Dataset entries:

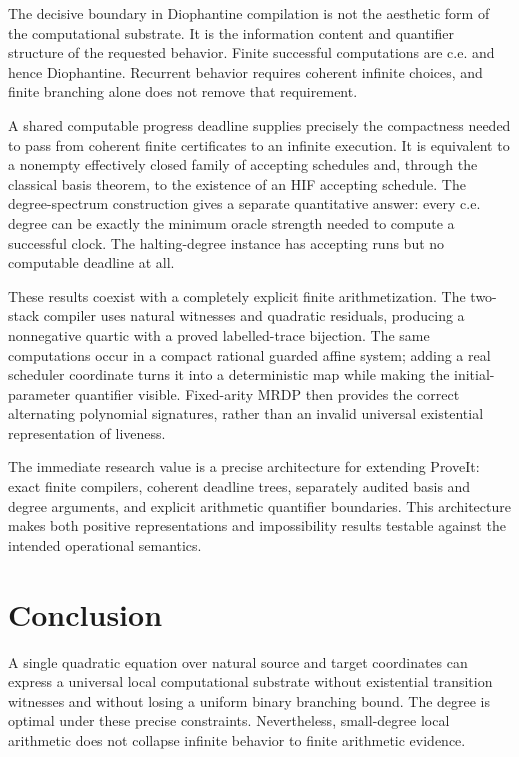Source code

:\documentclass[11pt,letterpaper]{article}
\theoremstyle{definition}
\theoremstyle{remark}
\newcommand{\1}{\mathbf 1}
\newcommand{\srctag}[1]{\texorpdfstring{\hspace{0.4em}{\normalfont\small\color{accent}[source #1]}}{ [source #1]}}
\begin{document}
The decisive boundary in Diophantine compilation is not the aesthetic form
of the computational substrate. It is the information content and
quantifier structure of the requested behavior. Finite successful
computations are c.e. and hence Diophantine. Recurrent behavior requires
coherent infinite choices, and finite branching alone does not remove that
requirement.

A shared computable progress deadline supplies precisely the compactness
needed to pass from coherent finite certificates to an infinite execution.
It is equivalent to a nonempty effectively closed family of accepting
schedules and, through the classical basis theorem, to the existence of an
HIF accepting schedule. The degree-spectrum construction gives a separate
quantitative answer: every c.e. degree can be exactly the minimum oracle
strength needed to compute a successful clock. The halting-degree instance
has accepting runs but no computable deadline at all.

These results coexist with a completely explicit finite arithmetization.
The two-stack compiler uses natural witnesses and quadratic residuals,
producing a nonnegative quartic with a proved labelled-trace bijection.
The same computations occur in a compact rational guarded affine system;
adding a real scheduler coordinate turns it into a deterministic map while
making the initial-parameter quantifier visible. Fixed-arity MRDP then
provides the correct alternating polynomial signatures, rather than an
invalid universal existential representation of liveness.

The immediate research value is a precise architecture for extending
ProveIt: exact finite compilers, coherent deadline trees, separately audited
basis and degree arguments, and explicit arithmetic quantifier boundaries.
This architecture makes both positive representations and impossibility
results testable against the intended operational semantics.
\section{Conclusion\srctag{03}}

A single quadratic equation over natural source and target coordinates can
express a universal local computational substrate without existential
transition witnesses and without losing a uniform binary branching bound.
The degree is optimal under these precise constraints. Nevertheless,
small-degree local arithmetic does not collapse infinite behavior to finite
arithmetic evidence.
\end{document}
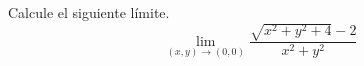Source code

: Calcule el siguiente límite. 
\[
\lim_{(x,y)\to(0,0)} \frac{\sqrt{x^2 + y^2 + 4} - 2}{x^2 + y^2}
\]
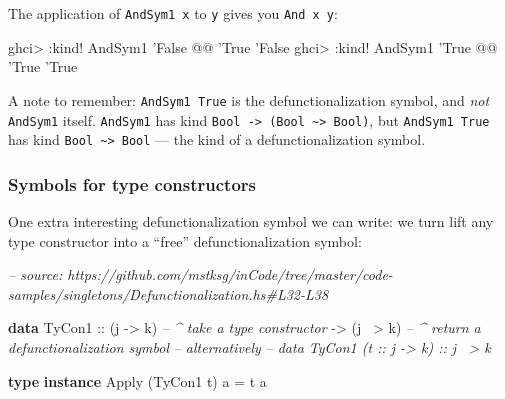 \documentclass[]{article}
\newenvironment{Shaded}{}{}
\newcommand{\CommentTok}[1]{\textcolor[rgb]{0.38,0.63,0.69}{\textit{#1}}}
\newcommand{\DataTypeTok}[1]{\textcolor[rgb]{0.56,0.13,0.00}{#1}}
\newcommand{\FunctionTok}[1]{\textcolor[rgb]{0.02,0.16,0.49}{#1}}
\newcommand{\KeywordTok}[1]{\textcolor[rgb]{0.00,0.44,0.13}{\textbf{#1}}}
\newcommand{\NormalTok}[1]{#1}
\newcommand{\OtherTok}[1]{\textcolor[rgb]{0.00,0.44,0.13}{#1}}
\begin{document}
The application of \texttt{AndSym1\ x} to \texttt{y} gives you
\texttt{And\ x\ y}:

\begin{Shaded}
\begin{Highlighting}[]
\NormalTok{ghci}\FunctionTok{>} \FunctionTok{:}\NormalTok{kind}\FunctionTok{!} \DataTypeTok{AndSym1}\NormalTok{ '}\DataTypeTok{False} \FunctionTok{@@}\NormalTok{ '}\DataTypeTok{True}
\NormalTok{'}\DataTypeTok{False}
\NormalTok{ghci}\FunctionTok{>} \FunctionTok{:}\NormalTok{kind}\FunctionTok{!} \DataTypeTok{AndSym1}\NormalTok{ '}\DataTypeTok{True}  \FunctionTok{@@}\NormalTok{ '}\DataTypeTok{True}
\NormalTok{'}\DataTypeTok{True}
\end{Highlighting}
\end{Shaded}

A note to remember: \texttt{AndSym1\ \textquotesingle{}True} is the
defunctionalization symbol, and \emph{not} \texttt{AndSym1} itself.
\texttt{AndSym1} has kind
\texttt{Bool\ -\textgreater{}\ (Bool\ \textasciitilde{}\textgreater{}\ Bool)},
but \texttt{AndSym1\ \textquotesingle{}True} has kind
\texttt{Bool\ \textasciitilde{}\textgreater{}\ Bool} --- the kind of a
defunctionalization symbol.

\hypertarget{symbols-for-type-constructors}{%
\subsubsection{Symbols for type
constructors}\label{symbols-for-type-constructors}}

One extra interesting defunctionalization symbol we can write: we turn lift any
type constructor into a ``free'' defunctionalization symbol:

\begin{Shaded}
\begin{Highlighting}[]
\CommentTok{-- source: https://github.com/mstksg/inCode/tree/master/code-samples/singletons/Defunctionalization.hs#L32-L38}

\KeywordTok{data} \DataTypeTok{TyCon1}
\OtherTok{        ::}\NormalTok{ (j }\OtherTok{->}\NormalTok{ k)     }\CommentTok{-- ^ take a type constructor}
        \OtherTok{->}\NormalTok{ (j }\FunctionTok{~>}\NormalTok{ k)     }\CommentTok{-- ^ return a defunctionalization symbol}
\CommentTok{-- alternatively}
\CommentTok{-- data TyCon1 (t :: j -> k) :: j ~> k}

\KeywordTok{type} \KeywordTok{instance} \DataTypeTok{Apply}\NormalTok{ (}\DataTypeTok{TyCon1}\NormalTok{ t) a }\FunctionTok{=}\NormalTok{ t a}
\end{Highlighting}
\end{Shaded}
\end{document}
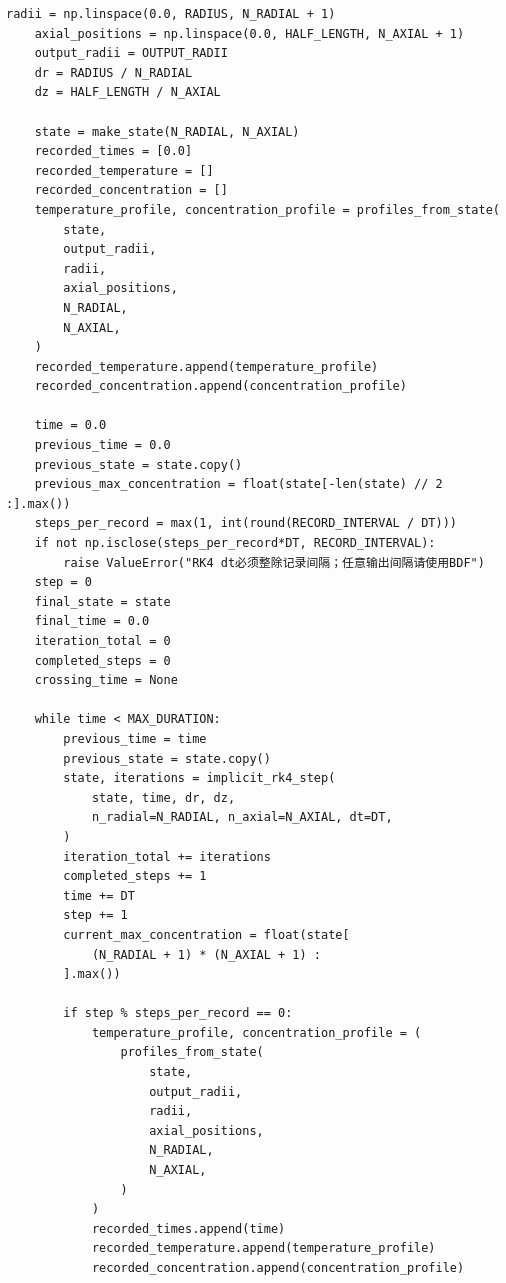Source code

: \documentclass[12pt,a4paper]{ctexart}
\begin{document}
\begin{lstlisting}[caption={solve\_problem3.py }]
    radii = np.linspace(0.0, RADIUS, N_RADIAL + 1)
    axial_positions = np.linspace(0.0, HALF_LENGTH, N_AXIAL + 1)
    output_radii = OUTPUT_RADII
    dr = RADIUS / N_RADIAL
    dz = HALF_LENGTH / N_AXIAL

    state = make_state(N_RADIAL, N_AXIAL)
    recorded_times = [0.0]
    recorded_temperature = []
    recorded_concentration = []
    temperature_profile, concentration_profile = profiles_from_state(
        state,
        output_radii,
        radii,
        axial_positions,
        N_RADIAL,
        N_AXIAL,
    )
    recorded_temperature.append(temperature_profile)
    recorded_concentration.append(concentration_profile)

    time = 0.0
    previous_time = 0.0
    previous_state = state.copy()
    previous_max_concentration = float(state[-len(state) // 2 :].max())
    steps_per_record = max(1, int(round(RECORD_INTERVAL / DT)))
    if not np.isclose(steps_per_record*DT, RECORD_INTERVAL):
        raise ValueError("RK4 dt必须整除记录间隔；任意输出间隔请使用BDF")
    step = 0
    final_state = state
    final_time = 0.0
    iteration_total = 0
    completed_steps = 0
    crossing_time = None

    while time < MAX_DURATION:
        previous_time = time
        previous_state = state.copy()
        state, iterations = implicit_rk4_step(
            state, time, dr, dz,
            n_radial=N_RADIAL, n_axial=N_AXIAL, dt=DT,
        )
        iteration_total += iterations
        completed_steps += 1
        time += DT
        step += 1
        current_max_concentration = float(state[
            (N_RADIAL + 1) * (N_AXIAL + 1) :
        ].max())

        if step % steps_per_record == 0:
            temperature_profile, concentration_profile = (
                profiles_from_state(
                    state,
                    output_radii,
                    radii,
                    axial_positions,
                    N_RADIAL,
                    N_AXIAL,
                )
            )
            recorded_times.append(time)
            recorded_temperature.append(temperature_profile)
            recorded_concentration.append(concentration_profile)


\end{lstlisting}
\end{document}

■ EXERCISE BRIEF
Transcribe the lines above exactly, setting aside any picture among them.

■ ANSWER SPACE
Source code

:\documentclass[11pt,letterpaper]{article}
\theoremstyle{definition}
\theoremstyle{remark}
\newcommand{\1}{\mathbf 1}
\newcommand{\srctag}[1]{\texorpdfstring{\hspace{0.4em}{\normalfont\small\color{accent}[source #1]}}{ [source #1]}}
\begin{document}
The decisive boundary in Diophantine compilation is not the aesthetic form
of the computational substrate. It is the information content and
quantifier structure of the requested behavior. Finite successful
computations are c.e. and hence Diophantine. Recurrent behavior requires
coherent infinite choices, and finite branching alone does not remove that
requirement.

A shared computable progress deadline supplies precisely the compactness
needed to pass from coherent finite certificates to an infinite execution.
It is equivalent to a nonempty effectively closed family of accepting
schedules and, through the classical basis theorem, to the existence of an
HIF accepting schedule. The degree-spectrum construction gives a separate
quantitative answer: every c.e. degree can be exactly the minimum oracle
strength needed to compute a successful clock. The halting-degree instance
has accepting runs but no computable deadline at all.

These results coexist with a completely explicit finite arithmetization.
The two-stack compiler uses natural witnesses and quadratic residuals,
producing a nonnegative quartic with a proved labelled-trace bijection.
The same computations occur in a compact rational guarded affine system;
adding a real scheduler coordinate turns it into a deterministic map while
making the initial-parameter quantifier visible. Fixed-arity MRDP then
provides the correct alternating polynomial signatures, rather than an
invalid universal existential representation of liveness.

The immediate research value is a precise architecture for extending
ProveIt: exact finite compilers, coherent deadline trees, separately audited
basis and degree arguments, and explicit arithmetic quantifier boundaries.
This architecture makes both positive representations and impossibility
results testable against the intended operational semantics.
\section{Conclusion\srctag{03}}

A single quadratic equation over natural source and target coordinates can
express a universal local computational substrate without existential
transition witnesses and without losing a uniform binary branching bound.
The degree is optimal under these precise constraints. Nevertheless,
small-degree local arithmetic does not collapse infinite behavior to finite
arithmetic evidence.
\end{document}
Source code

: Calcule el siguiente límite. 
\[
\lim_{(x,y)\to(0,0)} \frac{\sqrt{x^2 + y^2 + 4} - 2}{x^2 + y^2}
\]
 \documentclass[]{article}
\newenvironment{Shaded}{}{}
\newcommand{\CommentTok}[1]{\textcolor[rgb]{0.38,0.63,0.69}{\textit{#1}}}
\newcommand{\DataTypeTok}[1]{\textcolor[rgb]{0.56,0.13,0.00}{#1}}
\newcommand{\FunctionTok}[1]{\textcolor[rgb]{0.02,0.16,0.49}{#1}}
\newcommand{\KeywordTok}[1]{\textcolor[rgb]{0.00,0.44,0.13}{\textbf{#1}}}
\newcommand{\NormalTok}[1]{#1}
\newcommand{\OtherTok}[1]{\textcolor[rgb]{0.00,0.44,0.13}{#1}}
\begin{document}
The application of \texttt{AndSym1\ x} to \texttt{y} gives you
\texttt{And\ x\ y}:

\begin{Shaded}
\begin{Highlighting}[]
\NormalTok{ghci}\FunctionTok{>} \FunctionTok{:}\NormalTok{kind}\FunctionTok{!} \DataTypeTok{AndSym1}\NormalTok{ '}\DataTypeTok{False} \FunctionTok{@@}\NormalTok{ '}\DataTypeTok{True}
\NormalTok{'}\DataTypeTok{False}
\NormalTok{ghci}\FunctionTok{>} \FunctionTok{:}\NormalTok{kind}\FunctionTok{!} \DataTypeTok{AndSym1}\NormalTok{ '}\DataTypeTok{True}  \FunctionTok{@@}\NormalTok{ '}\DataTypeTok{True}
\NormalTok{'}\DataTypeTok{True}
\end{Highlighting}
\end{Shaded}

A note to remember: \texttt{AndSym1\ \textquotesingle{}True} is the
defunctionalization symbol, and \emph{not} \texttt{AndSym1} itself.
\texttt{AndSym1} has kind
\texttt{Bool\ -\textgreater{}\ (Bool\ \textasciitilde{}\textgreater{}\ Bool)},
but \texttt{AndSym1\ \textquotesingle{}True} has kind
\texttt{Bool\ \textasciitilde{}\textgreater{}\ Bool} --- the kind of a
defunctionalization symbol.

\hypertarget{symbols-for-type-constructors}{%
\subsubsection{Symbols for type
constructors}\label{symbols-for-type-constructors}}

One extra interesting defunctionalization symbol we can write: we turn lift any
type constructor into a ``free'' defunctionalization symbol:

\begin{Shaded}
\begin{Highlighting}[]
\CommentTok{-- source: https://github.com/mstksg/inCode/tree/master/code-samples/singletons/Defunctionalization.hs#L32-L38}

\KeywordTok{data} \DataTypeTok{TyCon1}
\OtherTok{        ::}\NormalTok{ (j }\OtherTok{->}\NormalTok{ k)     }\CommentTok{-- ^ take a type constructor}
        \OtherTok{->}\NormalTok{ (j }\FunctionTok{~>}\NormalTok{ k)     }\CommentTok{-- ^ return a defunctionalization symbol}
\CommentTok{-- alternatively}
\CommentTok{-- data TyCon1 (t :: j -> k) :: j ~> k}

\KeywordTok{type} \KeywordTok{instance} \DataTypeTok{Apply}\NormalTok{ (}\DataTypeTok{TyCon1}\NormalTok{ t) a }\FunctionTok{=}\NormalTok{ t a}
\end{Highlighting}
\end{Shaded}
\end{document}
Source code

: \documentclass[12pt,a4paper]{ctexart}
\begin{document}
\begin{lstlisting}[caption={solve\_problem3.py }]
    radii = np.linspace(0.0, RADIUS, N_RADIAL + 1)
    axial_positions = np.linspace(0.0, HALF_LENGTH, N_AXIAL + 1)
    output_radii = OUTPUT_RADII
    dr = RADIUS / N_RADIAL
    dz = HALF_LENGTH / N_AXIAL

    state = make_state(N_RADIAL, N_AXIAL)
    recorded_times = [0.0]
    recorded_temperature = []
    recorded_concentration = []
    temperature_profile, concentration_profile = profiles_from_state(
        state,
        output_radii,
        radii,
        axial_positions,
        N_RADIAL,
        N_AXIAL,
    )
    recorded_temperature.append(temperature_profile)
    recorded_concentration.append(concentration_profile)

    time = 0.0
    previous_time = 0.0
    previous_state = state.copy()
    previous_max_concentration = float(state[-len(state) // 2 :].max())
    steps_per_record = max(1, int(round(RECORD_INTERVAL / DT)))
    if not np.isclose(steps_per_record*DT, RECORD_INTERVAL):
        raise ValueError("RK4 dt必须整除记录间隔；任意输出间隔请使用BDF")
    step = 0
    final_state = state
    final_time = 0.0
    iteration_total = 0
    completed_steps = 0
    crossing_time = None

    while time < MAX_DURATION:
        previous_time = time
        previous_state = state.copy()
        state, iterations = implicit_rk4_step(
            state, time, dr, dz,
            n_radial=N_RADIAL, n_axial=N_AXIAL, dt=DT,
        )
        iteration_total += iterations
        completed_steps += 1
        time += DT
        step += 1
        current_max_concentration = float(state[
            (N_RADIAL + 1) * (N_AXIAL + 1) :
        ].max())

        if step % steps_per_record == 0:
            temperature_profile, concentration_profile = (
                profiles_from_state(
                    state,
                    output_radii,
                    radii,
                    axial_positions,
                    N_RADIAL,
                    N_AXIAL,
                )
            )
            recorded_times.append(time)
            recorded_temperature.append(temperature_profile)
            recorded_concentration.append(concentration_profile)


\end{lstlisting}
\end{document}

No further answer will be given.